Gardes médicales : pas de système cohérent
Un système cohérent de garde médicale fait défaut dans le département. Le projet du Conseil de l’ordre des médecins de Seine-et-Marne a du mal à aboutir.
La République
Publié le: 15 septembre 2003
Après la pénible période de canicule du mois d’août, et la rentrée de septembre, le bilan sur les gardes médicales s’impose.
Car ceux qui ont dû faire appel aux médecins durant les vacances ont rencontré certains problèmes liés aux absences des praticiens.
Mais le docteur Ayache, secrétaire général du Conseil département de l’ordre des médecins, tempère ces difficultés. «Au Mée-sur-Seine, nous n’avons pas été sollicités plus que d’habitude durant l’été, même si beaucoup de médecins étaient en vacances», affirme-t-il. Les gardes ont été bien assurées».
Le médecin reconnaît cependant qu’aucun système de garde ne fonctionne de manière cohérente dans le département.
Certes, les grandes agglomérations telles que Melun, Chelles et Fontainebleau sont couvertes par SOS Médecin. Rappelons d’ailleurs que l’organisme s’est scindé en deux structures dans le sud du département.

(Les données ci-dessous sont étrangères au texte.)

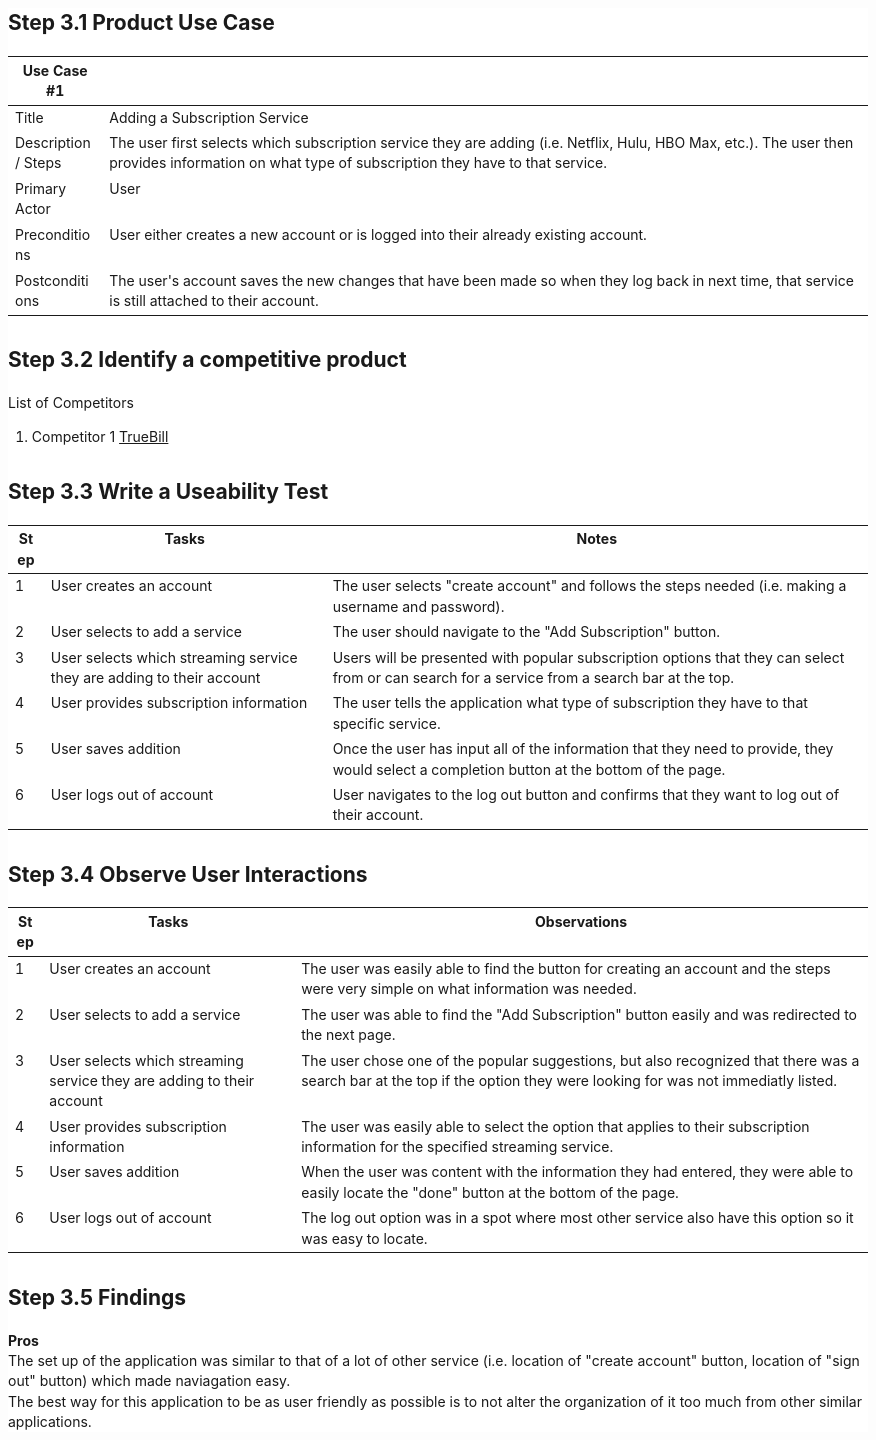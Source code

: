 ## Step 3.1 Product Use Case

| Use Case #1 | |
|---|---|
| Title | Adding a Subscription Service  |
| Description / Steps | The user first selects which subscription service they are adding (i.e. Netflix, Hulu, HBO Max, etc.). The user then provides information on what type of subscription they have to that service. |
| Primary Actor | User |
| Preconditions | User either creates a new account or is logged into their already existing account. |
| Postconditions | The user's account saves the new changes that have been made so when they log back in next time, that service is still attached to their account. |

## Step 3.2 Identify a competitive product

List of Competitors
1. Competitor 1 [TrueBill](https://www.truebill.com/)

## Step 3.3 Write a Useability Test

| Step | Tasks | Notes |
|---|---|---|
| 1 | User creates an account| The user selects "create account" and follows the steps needed (i.e. making a username and password). |
| 2 | User selects to add a service | The user should navigate to the "Add Subscription" button.|
| 3 |  User selects which streaming service they are adding to their account | Users will be presented with popular subscription options that they can select from or can search for a service from a search bar at the top. |
| 4 |  User provides subscription information | The user tells the application what type of subscription they have to that specific service. |
| 5 |  User saves addition | Once the user has input all of the information that they need to provide, they would select a completion button at the bottom of the page. |
| 6 | User logs out of account| User navigates to the log out button and confirms that they want to log out of their account.|

## Step 3.4 Observe User Interactions

| Step | Tasks | Observations |
|---|---|---|
| 1| User creates an account| The user was easily able to find the button for creating an account and the steps were very simple on what information was needed. |
| 2 | User selects to add a service  | The user was able to find the "Add Subscription" button easily and was redirected to the next page.  |
| 3 | User selects which streaming service they are adding to their account |  The user chose one of the popular suggestions, but also recognized that there was a search bar at the top if the option they were looking for was not immediatly listed. |
| 4 |  User provides subscription information | The user was easily able to select the option that applies to their subscription information for the specified streaming service. |
| 5 | User saves addition | When the user was content with the information they had entered, they were able to easily locate the "done" button at the bottom of the page.  |
| 6 | User logs out of account  | The log out option was in a spot where most other service also have this option so it was easy to locate. |

## Step 3.5 Findings
**Pros**  
The set up of the application was similar to that of a lot of other service (i.e. location of "create account" button, location of "sign out" button) which made naviagation easy.  
The best way for this application to be as user friendly as possible is to not alter the organization of it too much from other similar applications. 
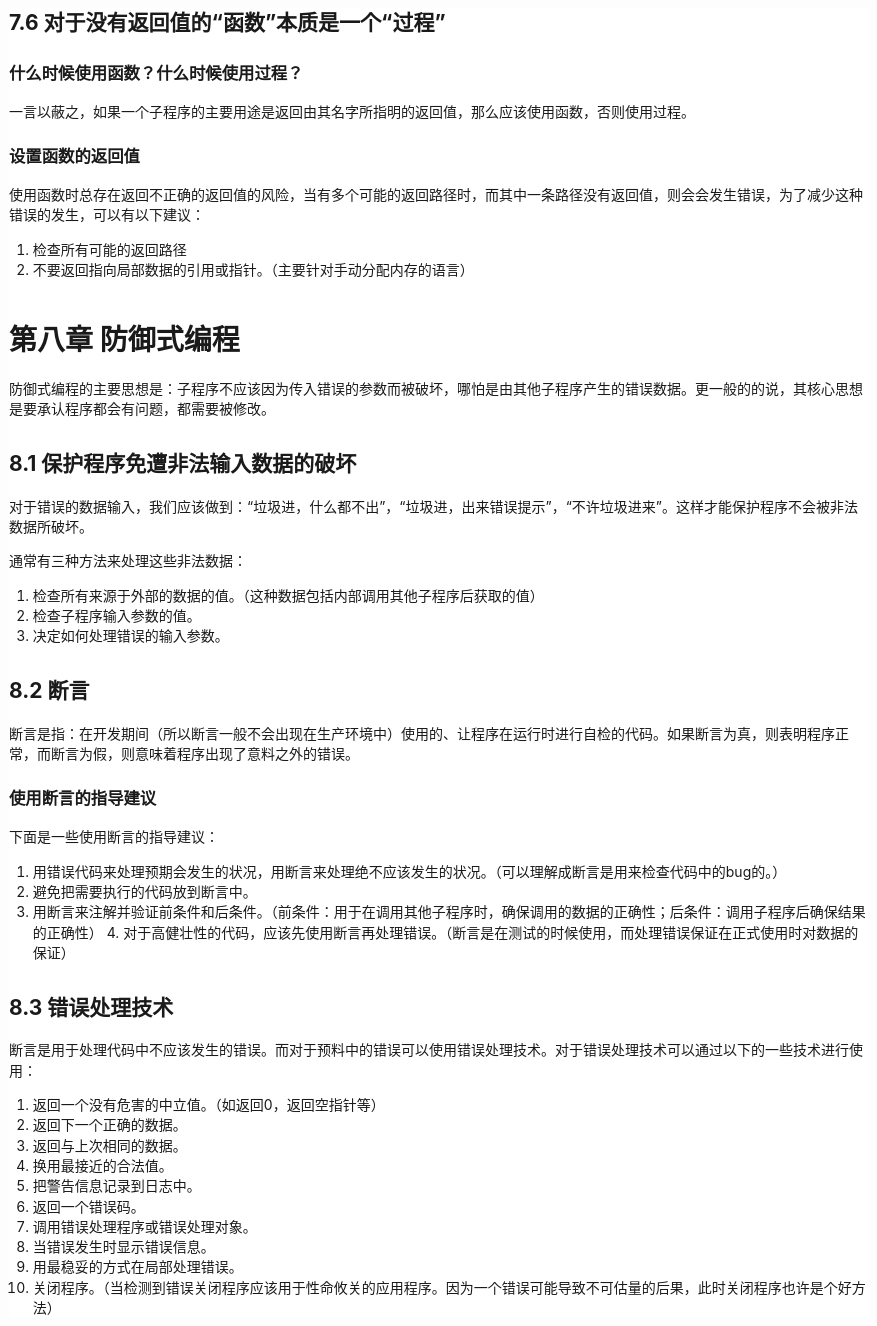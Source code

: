 ## 7.6 对于没有返回值的“函数”本质是一个“过程”

### 什么时候使用函数？什么时候使用过程？

一言以蔽之，如果一个子程序的主要用途是返回由其名字所指明的返回值，那么应该使用函数，否则使用过程。

### 设置函数的返回值

使用函数时总存在返回不正确的返回值的风险，当有多个可能的返回路径时，而其中一条路径没有返回值，则会会发生错误，为了减少这种错误的发生，可以有以下建议：

1. 检查所有可能的返回路径
2. 不要返回指向局部数据的引用或指针。（主要针对手动分配内存的语言）

# 第八章 防御式编程

防御式编程的主要思想是：子程序不应该因为传入错误的参数而被破坏，哪怕是由其他子程序产生的错误数据。更一般的的说，其核心思想是要承认程序都会有问题，都需要被修改。

## 8.1 保护程序免遭非法输入数据的破坏

对于错误的数据输入，我们应该做到：“垃圾进，什么都不出”，“垃圾进，出来错误提示”，“不许垃圾进来”。这样才能保护程序不会被非法数据所破坏。

通常有三种方法来处理这些非法数据：

1. 检查所有来源于外部的数据的值。（这种数据包括内部调用其他子程序后获取的值）
2. 检查子程序输入参数的值。
3. 决定如何处理错误的输入参数。

## 8.2 断言

断言是指：在开发期间（所以断言一般不会出现在生产环境中）使用的、让程序在运行时进行自检的代码。如果断言为真，则表明程序正常，而断言为假，则意味着程序出现了意料之外的错误。

### 使用断言的指导建议

下面是一些使用断言的指导建议：

1. 用错误代码来处理预期会发生的状况，用断言来处理绝不应该发生的状况。（可以理解成断言是用来检查代码中的bug的。）
2. 避免把需要执行的代码放到断言中。
3. 用断言来注解并验证前条件和后条件。（前条件：用于在调用其他子程序时，确保调用的数据的正确性；后条件：调用子程序后确保结果的正确性）
   4. 对于高健壮性的代码，应该先使用断言再处理错误。（断言是在测试的时候使用，而处理错误保证在正式使用时对数据的保证）

## 8.3 错误处理技术

​	断言是用于处理代码中不应该发生的错误。而对于预料中的错误可以使用错误处理技术。对于错误处理技术可以通过以下的一些技术进行使用：

1. 返回一个没有危害的中立值。（如返回0，返回空指针等）
2. 返回下一个正确的数据。
3. 返回与上次相同的数据。
4. 换用最接近的合法值。
5. 把警告信息记录到日志中。
6. 返回一个错误码。
7. 调用错误处理程序或错误处理对象。
8. 当错误发生时显示错误信息。
9. 用最稳妥的方式在局部处理错误。
10. 关闭程序。（当检测到错误关闭程序应该用于性命攸关的应用程序。因为一个错误可能导致不可估量的后果，此时关闭程序也许是个好方法）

Mais dans certaines zones seine-et-marnaises, il n’existe même pas de système de garde. Les astreintes étant basées sur le volontariat, les problèmes de motivation se font sentir.
«Il y a bien des initiatives sur le plan local, comme à Montereau ou au Syndicat d’Agglomération Nouvelle de Sénart, poursuit-t-il. Mais le projet général conçu avec le Service Départemental d’Incendie et de Secours a du mal à aboutir, faute de moyens financiers.»
Projet
Le projet déposé par le Conseil départemental de l’ordre des médecins, mené par les docteurs Deseur et Ayache, opte pour un réaménagement de l’organisation de la permanence de soins. `
Cette organisation repose sur la création d’une dizaine de centres de consultation légère, rapprochés des centres de secours principaux des sapeurs pompiers.
Ces centres sont censés être opérants en fin de journée, de 20 h à 24 h, les dimanches et jours fériés. Il est prévu qu’un praticien y travaille avec l’assistance d’un personnel du service incendie pour les appels téléphoniques et l’accueil des personnes.
Le conseil de l’ordre a engagé des contacts en ce sens avec le vice-président du Conseil général, Jean-Jacques Hyest, ainsi que le directeur du SDIS, le colonel Armadans.
Mais, en raison des difficultés pour trouver les partenaires politiques et financiers, ainsi que l’aide de l’Eétat,le projet n’a encore pas vu le jour.